Après la grosse caisse à la Tramassel, 20km, censé être un trail blanc, qui était vu la météo... vert! Une belle caisse, pour au final une 8ème place... avec un chrono de 1h33; alors ok, moyen, mais fini.

Donc, entre petit fiasco, manque cruel d'entrainement dû principalement à une entorse aigüe du gros orteil; la motivation en berne... des projets pleins la tête, je file direction Gruissan.

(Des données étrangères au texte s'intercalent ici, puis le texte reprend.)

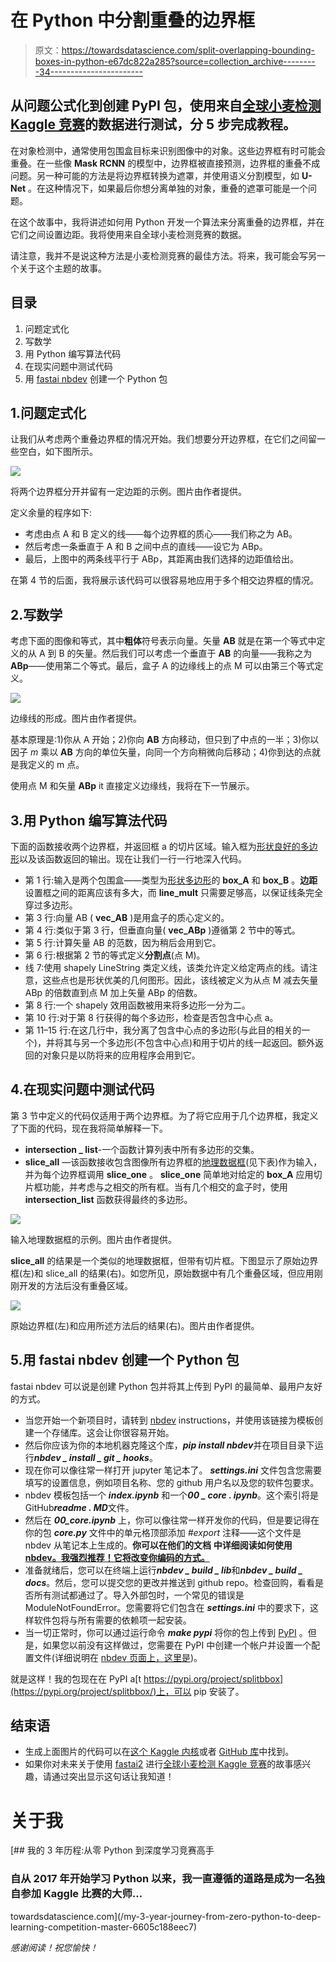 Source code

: # 在 Python 中分割重叠的边界框

> 原文：<https://towardsdatascience.com/split-overlapping-bounding-boxes-in-python-e67dc822a285?source=collection_archive---------34----------------------->

## 从问题公式化到创建 PyPI 包，使用来自[全球小麦检测 Kaggle 竞赛](https://www.kaggle.com/c/global-wheat-detection)的数据进行测试，分 5 步完成教程。

在对象检测中，通常使用包围盒目标来识别图像中的对象。这些边界框有时可能会重叠。在一些像 **Mask RCNN** 的模型中，边界框被直接预测，边界框的重叠不成问题。另一种可能的方法是将边界框转换为遮罩，并使用语义分割模型，如 **U-Net** 。在这种情况下，如果最后你想分离单独的对象，重叠的遮罩可能是一个问题。

在这个故事中，我将讲述如何用 Python 开发一个算法来分离重叠的边界框，并在它们之间设置边距。我将使用来自全球小麦检测竞赛的数据。

请注意，我并不是说这种方法是小麦检测竞赛的最佳方法。将来，我可能会写另一个关于这个主题的故事。

## 目录

1.  问题定式化
2.  写数学
3.  用 Python 编写算法代码
4.  在现实问题中测试代码
5.  用 [fastai nbdev](https://github.com/fastai/nbdev) 创建一个 Python 包

## 1.问题定式化

让我们从考虑两个重叠边界框的情况开始。我们想要分开边界框，在它们之间留一些空白，如下图所示。

![](img/3307b91f509d6d866a141ab7ad8ad5d8.png)

将两个边界框分开并留有一定边距的示例。图片由作者提供。

定义余量的程序如下:

*   考虑由点 A 和 B 定义的线——每个边界框的质心——我们称之为 AB。
*   然后考虑一条垂直于 A 和 B 之间中点的直线——设它为 ABp。
*   最后，上图中的两条线平行于 ABp，其距离由我们选择的边距值给出。

在第 4 节的后面，我将展示该代码可以很容易地应用于多个相交边界框的情况。

## 2.写数学

考虑下面的图像和等式，其中**粗体**符号表示向量。矢量 **AB** 就是在第一个等式中定义的从 A 到 B 的矢量。然后我们可以考虑一个垂直于 **AB** 的向量——我称之为**ABp**——使用第二个等式。最后，盒子 A 的边缘线上的点 M 可以由第三个等式定义。

![](img/028d9d33e6974a09a4ddc8694583c40f.png)

边缘线的形成。图片由作者提供。

基本原理是:1)你从 A 开始；2)你向 **AB** 方向移动，但只到了中点的一半；3)你以因子 *m* 乘以 **AB** 方向的单位矢量，向同一个方向稍微向后移动；4)你到达的点就是我定义的 m 点。

使用点 M 和矢量 **ABp** it 直接定义边缘线，我将在下一节展示。

## 3.用 Python 编写算法代码

下面的函数接收两个边界框，并返回框 a 的切片区域。输入框为[形状良好的多边形](https://shapely.readthedocs.io/en/latest/)以及该函数返回的输出。现在让我们一行一行地深入代码。

*   第 1 行:输入是两个包围盒——类型为[形状多边形](https://shapely.readthedocs.io/en/latest/)的 **box_A** 和 **box_B** 。**边距**设置框之间的距离应该有多大，而 **line_mult** 只需要足够高，以保证线条完全穿过多边形。
*   第 3 行:向量 AB ( **vec_AB** )是用盒子的质心定义的。
*   第 4 行:类似于第 3 行，但垂直向量( **vec_ABp** )遵循第 2 节中的等式。
*   第 5 行:计算矢量 AB 的范数，因为稍后会用到它。
*   第 6 行:根据第 2 节的等式定义**分割点**(点 M)。
*   线 7:使用 shapely LineString 类定义线，该类允许定义给定两点的线。请注意，这些点也是形状优美的几何图形。因此，该线被定义为从点 M 减去矢量 ABp 的倍数直到点 M 加上矢量 ABp 的倍数。
*   第 8 行:一个 shapely 效用函数被用来将多边形一分为二。
*   第 10 行:对于第 8 行获得的每个多边形，检查是否包含中心点 a。
*   第 11–15 行:在这几行中，我分离了包含中心点的多边形(与此目的相关的一个)，并将其与另一个多边形(不包含中心点)和用于切片的线一起返回。额外返回的对象只是以防将来的应用程序会用到它。

## 4.在现实问题中测试代码

第 3 节中定义的代码仅适用于两个边界框。为了将它应用于几个边界框，我定义了下面的代码，现在我将简单解释一下。

*   **intersection _ list**-一个函数计算列表中所有多边形的交集。
*   **slice_all** —该函数接收包含图像所有边界框的[地理数据框](https://geopandas.org/reference/geopandas.GeoDataFrame.html)(见下表)作为输入，并为每个边界框调用 **slice_one** 。 **slice_one** 简单地对给定的 **box_A** 应用切片框功能，并考虑与之相交的所有框。当有几个相交的盒子时，使用 **intersection_list** 函数获得最终的多边形。

![](img/32ca20dfc3a230de8a43efec332eb952.png)

输入地理数据框的示例。图片由作者提供。

**slice_all** 的结果是一个类似的地理数据框，但带有切片框。下图显示了原始边界框(左)和 slice_all 的结果(右)。如您所见，原始数据中有几个重叠区域，但应用刚刚开发的方法后没有重叠区域。

![](img/96e66c6d763218df58e271d5b48464f1.png)

原始边界框(左)和应用所述方法后的结果(右)。图片由作者提供。

## 5.用 fastai nbdev 创建一个 Python 包

fastai nbdev 可以说是创建 Python 包并将其上传到 PyPI 的最简单、最用户友好的方式。

*   当您开始一个新项目时，请转到 [nbdev](https://github.com/fastai/nbdev) instructions，并使用该链接为模板创建一个存储库。这会让你很容易开始。
*   然后你应该为你的本地机器克隆这个库，***pip install nbdev***并在项目目录下运行***nbdev _ install _ git _ hooks***。
*   现在你可以像往常一样打开 jupyter 笔记本了。 ***settings.ini*** 文件包含您需要填写的设置信息，例如项目名称、您的 github 用户名以及您的软件包要求。
*   nbdev 模板包括一个 ***index.ipynb*** 和一个***00 _ core . ipynb***。这个索引将是 GitHub***readme . MD***文件。
*   然后在 ***00_core.ipynb*** 上，你可以像往常一样开发你的代码，但是要记得在你的包 ***core.py*** 文件中的单元格顶部添加 *#export* 注释——这个文件是 nbdev 从笔记本上生成的。**你可以在他们的文档** **中详细阅读如何使用** [**nbdev。我强烈推荐！它将改变你编码的方式。**](https://nbdev.fast.ai/)
*   准备就绪后，您可以在终端上运行***nbdev _ build _ lib***和***nbdev _ build _ docs***。然后，您可以提交您的更改并推送到 github repo。检查回购，看看是否所有测试都通过了。导入外部包时，一个常见的错误是 ModuleNotFoundError。您需要将它们包含在 ***settings.ini*** 中的要求下，这样软件包将与所有需要的依赖项一起安装。
*   当一切正常时，你可以通过运行命令 ***make pypi*** 将你的包上传到 [PyPI](https://pypi.org/) 。但是，如果您以前没有这样做过，您需要在 PyPI 中创建一个帐户并设置一个配置文件(详细说明在 [nbdev 页面上，这里是](https://github.com/fastai/nbdev#adding-your-project-to-pypi))。

就是这样！我的包现在在 PyPI a[t https://pypi.org/project/splitbbox](https://pypi.org/project/splitbbox/)上，可以 pip 安装了。

## 结束语

*   生成上面图片的代码可以在[这个 Kaggle 内核](https://www.kaggle.com/mnpinto/boudingbox2mask-without-overlap)或者 [GitHub 库](https://github.com/mnpinto/splitbbox/blob/master/00_core.ipynb)中找到。
*   如果你对未来关于使用 [fastai2](https://github.com/fastai/fastai2) 进行[全球小麦检测 Kaggle 竞赛](https://www.kaggle.com/c/global-wheat-detection)的故事感兴趣，请通过突出显示这句话让我知道！

# 关于我

[](/my-3-year-journey-from-zero-python-to-deep-learning-competition-master-6605c188eec7) [## 我的 3 年历程:从零 Python 到深度学习竞赛高手

### 自从 2017 年开始学习 Python 以来，我一直遵循的道路是成为一名独自参加 Kaggle 比赛的大师…

towardsdatascience.com](/my-3-year-journey-from-zero-python-to-deep-learning-competition-master-6605c188eec7) 

*感谢阅读！祝您愉快！*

Un vent à écorner les bœufs, une météo qu'ils annonçaient dantesque, nous voici arrivés à bon port avec Damien. Je fais connaissance avec mes partenaires de gite, et il est temps de se mettre à l'apéro... oui, on ne change pas une méthode qui gagne! 2-3 conneries, et des lasagnes et dodo. Catherine, Géraldine, Richard et Laurent courent demain. 

Samedi matin, préparatifs pour certains, rien pour d'autres; départ pour les dossards, Damien et moi ça sera plus tard. 

On file manger chez Eric, l'autre 1000 pattes présents sur le 50km du dimanche; une petite sieste plus tard, nous voici au retrait des dossards, et parti attendre les autres à l'arrivée. On reviendra d'ailleurs en courant avec eux... un chauffe gambettes! Mais surtout ça a été le moment de découvrir que le lendemain, il faudra impérativement boire et beaucoup car le vent assèche énormément. 

Les 4 compères finissent quasiment ensemble, 300m tout au plus.... maintenant direction l'apéro!!! Plancha, saucisses, poivrons, blancs de poulet, croisés avec cacahuètes et autre chips... le tout accompagné de vin rouge... Mmmm un délice d'après course… peut-être pas d'avant course; mais bon, on s'en fou. 

Repas fini, je dors sur le canapé, Laurent ayant eu un complexe d'infériorité en termes de rapidité d'endormissement la veille... ;) Les affaires sont prêtes, il y a plus qu'a sauté dedans le dimanche matin, jour de course, alors que les autres se sont gentiment levés pour nous souhaiter bonne course.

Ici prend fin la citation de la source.